§ Dataset content:
>>>
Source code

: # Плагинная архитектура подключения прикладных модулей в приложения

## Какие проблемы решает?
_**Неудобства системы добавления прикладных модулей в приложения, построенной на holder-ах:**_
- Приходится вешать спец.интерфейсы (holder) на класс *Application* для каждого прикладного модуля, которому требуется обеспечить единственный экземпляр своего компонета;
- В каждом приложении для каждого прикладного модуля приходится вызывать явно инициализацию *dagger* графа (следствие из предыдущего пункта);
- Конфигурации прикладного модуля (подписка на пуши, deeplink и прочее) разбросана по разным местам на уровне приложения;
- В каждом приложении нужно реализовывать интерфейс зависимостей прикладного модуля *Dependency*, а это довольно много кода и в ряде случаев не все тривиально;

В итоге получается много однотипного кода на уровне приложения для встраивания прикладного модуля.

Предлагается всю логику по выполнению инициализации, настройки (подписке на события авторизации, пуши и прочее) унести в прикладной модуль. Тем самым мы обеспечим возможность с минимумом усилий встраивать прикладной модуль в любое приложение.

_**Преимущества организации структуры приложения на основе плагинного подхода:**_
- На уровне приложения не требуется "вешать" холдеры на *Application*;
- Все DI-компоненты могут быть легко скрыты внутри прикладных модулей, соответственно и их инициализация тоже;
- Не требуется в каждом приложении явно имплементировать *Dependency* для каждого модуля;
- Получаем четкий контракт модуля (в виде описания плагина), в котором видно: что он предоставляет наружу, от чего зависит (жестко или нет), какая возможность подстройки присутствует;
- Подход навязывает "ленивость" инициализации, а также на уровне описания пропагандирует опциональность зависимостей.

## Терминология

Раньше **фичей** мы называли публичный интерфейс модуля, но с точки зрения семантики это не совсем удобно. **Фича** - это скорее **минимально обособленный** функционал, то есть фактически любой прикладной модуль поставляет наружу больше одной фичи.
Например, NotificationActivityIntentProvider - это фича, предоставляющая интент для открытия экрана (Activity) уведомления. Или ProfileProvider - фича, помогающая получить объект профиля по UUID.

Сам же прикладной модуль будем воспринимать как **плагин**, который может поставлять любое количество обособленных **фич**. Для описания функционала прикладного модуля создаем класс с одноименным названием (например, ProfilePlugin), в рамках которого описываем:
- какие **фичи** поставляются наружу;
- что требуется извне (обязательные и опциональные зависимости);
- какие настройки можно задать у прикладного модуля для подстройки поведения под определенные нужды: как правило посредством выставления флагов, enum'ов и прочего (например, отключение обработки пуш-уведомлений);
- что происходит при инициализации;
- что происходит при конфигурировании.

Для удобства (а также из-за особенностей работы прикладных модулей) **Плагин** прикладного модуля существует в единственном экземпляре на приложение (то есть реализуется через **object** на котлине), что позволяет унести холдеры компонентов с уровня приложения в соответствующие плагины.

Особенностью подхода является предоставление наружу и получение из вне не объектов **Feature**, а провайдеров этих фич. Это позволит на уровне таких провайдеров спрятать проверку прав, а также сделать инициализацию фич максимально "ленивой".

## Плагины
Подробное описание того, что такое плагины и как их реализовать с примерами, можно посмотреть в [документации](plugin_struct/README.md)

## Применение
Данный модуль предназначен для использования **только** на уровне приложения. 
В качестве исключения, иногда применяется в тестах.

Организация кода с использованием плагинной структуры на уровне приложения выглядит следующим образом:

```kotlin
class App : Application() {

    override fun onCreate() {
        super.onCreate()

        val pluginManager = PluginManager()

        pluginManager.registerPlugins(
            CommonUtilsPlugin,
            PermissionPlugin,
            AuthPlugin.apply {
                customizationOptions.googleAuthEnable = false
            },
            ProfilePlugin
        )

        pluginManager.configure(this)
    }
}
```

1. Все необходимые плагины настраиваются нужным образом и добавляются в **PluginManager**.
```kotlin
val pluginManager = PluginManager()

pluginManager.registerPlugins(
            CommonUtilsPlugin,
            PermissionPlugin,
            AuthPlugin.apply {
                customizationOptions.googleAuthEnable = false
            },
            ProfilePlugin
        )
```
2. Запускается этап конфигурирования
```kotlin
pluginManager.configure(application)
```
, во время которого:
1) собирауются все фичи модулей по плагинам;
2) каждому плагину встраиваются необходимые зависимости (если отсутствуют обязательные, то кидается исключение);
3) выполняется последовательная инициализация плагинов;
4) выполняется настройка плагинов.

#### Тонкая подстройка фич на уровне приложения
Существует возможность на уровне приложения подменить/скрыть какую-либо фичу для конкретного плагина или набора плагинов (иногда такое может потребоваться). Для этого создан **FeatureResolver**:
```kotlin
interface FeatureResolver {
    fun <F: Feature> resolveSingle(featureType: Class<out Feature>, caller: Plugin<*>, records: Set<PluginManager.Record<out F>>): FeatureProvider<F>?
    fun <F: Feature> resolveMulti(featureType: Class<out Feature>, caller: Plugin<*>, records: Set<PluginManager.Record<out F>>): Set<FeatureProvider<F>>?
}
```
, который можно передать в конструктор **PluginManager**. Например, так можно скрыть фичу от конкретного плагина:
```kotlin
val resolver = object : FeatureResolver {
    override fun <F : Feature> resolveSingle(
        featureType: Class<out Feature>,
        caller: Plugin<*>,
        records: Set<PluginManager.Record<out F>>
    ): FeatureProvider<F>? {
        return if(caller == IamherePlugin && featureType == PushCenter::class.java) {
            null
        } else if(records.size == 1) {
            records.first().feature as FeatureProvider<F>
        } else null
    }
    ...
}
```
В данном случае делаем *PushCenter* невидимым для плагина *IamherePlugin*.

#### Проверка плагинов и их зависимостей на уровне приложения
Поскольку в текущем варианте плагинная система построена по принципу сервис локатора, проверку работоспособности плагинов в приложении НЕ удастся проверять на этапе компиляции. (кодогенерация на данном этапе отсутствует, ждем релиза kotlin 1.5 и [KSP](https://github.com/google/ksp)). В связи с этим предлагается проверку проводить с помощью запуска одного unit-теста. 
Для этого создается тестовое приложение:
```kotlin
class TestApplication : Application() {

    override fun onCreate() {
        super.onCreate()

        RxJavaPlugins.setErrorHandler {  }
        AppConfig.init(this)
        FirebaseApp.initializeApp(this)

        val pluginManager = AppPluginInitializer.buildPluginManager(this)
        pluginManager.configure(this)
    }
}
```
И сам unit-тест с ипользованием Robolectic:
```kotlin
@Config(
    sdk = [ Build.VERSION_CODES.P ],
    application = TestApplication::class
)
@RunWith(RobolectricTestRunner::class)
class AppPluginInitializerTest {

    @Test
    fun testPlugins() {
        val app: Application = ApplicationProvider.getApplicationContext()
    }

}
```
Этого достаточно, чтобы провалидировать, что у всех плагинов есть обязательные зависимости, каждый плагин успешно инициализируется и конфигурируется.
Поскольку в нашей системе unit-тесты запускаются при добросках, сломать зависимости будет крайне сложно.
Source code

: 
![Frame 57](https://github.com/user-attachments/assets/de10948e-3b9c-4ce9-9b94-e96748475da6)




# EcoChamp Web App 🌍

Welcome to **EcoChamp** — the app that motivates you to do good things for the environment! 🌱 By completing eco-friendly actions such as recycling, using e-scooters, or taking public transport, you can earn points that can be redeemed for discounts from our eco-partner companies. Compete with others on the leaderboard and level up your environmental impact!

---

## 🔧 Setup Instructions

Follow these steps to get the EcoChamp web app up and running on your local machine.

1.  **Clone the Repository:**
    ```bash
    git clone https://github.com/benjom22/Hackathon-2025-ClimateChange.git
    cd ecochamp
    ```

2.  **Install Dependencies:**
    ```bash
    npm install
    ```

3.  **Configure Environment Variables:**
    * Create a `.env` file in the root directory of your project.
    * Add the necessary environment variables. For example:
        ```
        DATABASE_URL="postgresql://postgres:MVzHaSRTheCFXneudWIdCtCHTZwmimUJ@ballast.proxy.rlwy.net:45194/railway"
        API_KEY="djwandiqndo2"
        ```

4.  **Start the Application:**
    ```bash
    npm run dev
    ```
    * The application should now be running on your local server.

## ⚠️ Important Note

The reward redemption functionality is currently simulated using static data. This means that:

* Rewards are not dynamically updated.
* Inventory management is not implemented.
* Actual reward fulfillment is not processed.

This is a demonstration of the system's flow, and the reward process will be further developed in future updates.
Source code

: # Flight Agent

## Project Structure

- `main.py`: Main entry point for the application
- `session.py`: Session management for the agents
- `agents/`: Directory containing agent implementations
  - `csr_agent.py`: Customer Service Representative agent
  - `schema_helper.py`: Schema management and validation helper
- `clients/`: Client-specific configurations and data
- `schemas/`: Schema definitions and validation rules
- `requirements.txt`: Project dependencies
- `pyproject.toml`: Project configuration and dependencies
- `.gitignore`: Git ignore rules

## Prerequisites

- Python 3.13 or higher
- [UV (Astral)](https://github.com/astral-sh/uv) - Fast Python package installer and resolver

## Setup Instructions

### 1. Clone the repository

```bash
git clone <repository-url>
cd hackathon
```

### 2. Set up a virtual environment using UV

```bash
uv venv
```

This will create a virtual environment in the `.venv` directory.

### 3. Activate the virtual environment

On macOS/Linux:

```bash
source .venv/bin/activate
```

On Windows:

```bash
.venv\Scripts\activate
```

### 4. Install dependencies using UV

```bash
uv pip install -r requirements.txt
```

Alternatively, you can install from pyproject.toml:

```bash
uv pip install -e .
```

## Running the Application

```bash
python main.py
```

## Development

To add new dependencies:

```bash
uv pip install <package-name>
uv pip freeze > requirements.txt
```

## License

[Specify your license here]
<<<
§ Brief: The answer should consist solely of the lines from the first line above through the one with "Например, NotificationActivityIntentProvider - это", both included, repeated exactly.

§ Response below:
Source code

: # Плагинная архитектура подключения прикладных модулей в приложения

## Какие проблемы решает?
_**Неудобства системы добавления прикладных модулей в приложения, построенной на holder-ах:**_
- Приходится вешать спец.интерфейсы (holder) на класс *Application* для каждого прикладного модуля, которому требуется обеспечить единственный экземпляр своего компонета;
- В каждом приложении для каждого прикладного модуля приходится вызывать явно инициализацию *dagger* графа (следствие из предыдущего пункта);
- Конфигурации прикладного модуля (подписка на пуши, deeplink и прочее) разбросана по разным местам на уровне приложения;
- В каждом приложении нужно реализовывать интерфейс зависимостей прикладного модуля *Dependency*, а это довольно много кода и в ряде случаев не все тривиально;

В итоге получается много однотипного кода на уровне приложения для встраивания прикладного модуля.

Предлагается всю логику по выполнению инициализации, настройки (подписке на события авторизации, пуши и прочее) унести в прикладной модуль. Тем самым мы обеспечим возможность с минимумом усилий встраивать прикладной модуль в любое приложение.

_**Преимущества организации структуры приложения на основе плагинного подхода:**_
- На уровне приложения не требуется "вешать" холдеры на *Application*;
- Все DI-компоненты могут быть легко скрыты внутри прикладных модулей, соответственно и их инициализация тоже;
- Не требуется в каждом приложении явно имплементировать *Dependency* для каждого модуля;
- Получаем четкий контракт модуля (в виде описания плагина), в котором видно: что он предоставляет наружу, от чего зависит (жестко или нет), какая возможность подстройки присутствует;
- Подход навязывает "ленивость" инициализации, а также на уровне описания пропагандирует опциональность зависимостей.

## Терминология

Раньше **фичей** мы называли публичный интерфейс модуля, но с точки зрения семантики это не совсем удобно. **Фича** - это скорее **минимально обособленный** функционал, то есть фактически любой прикладной модуль поставляет наружу больше одной фичи.
Например, NotificationActivityIntentProvider - это фича, предоставляющая интент для открытия экрана (Activity) уведомления. Или ProfileProvider - фича, помогающая получить объект профиля по UUID.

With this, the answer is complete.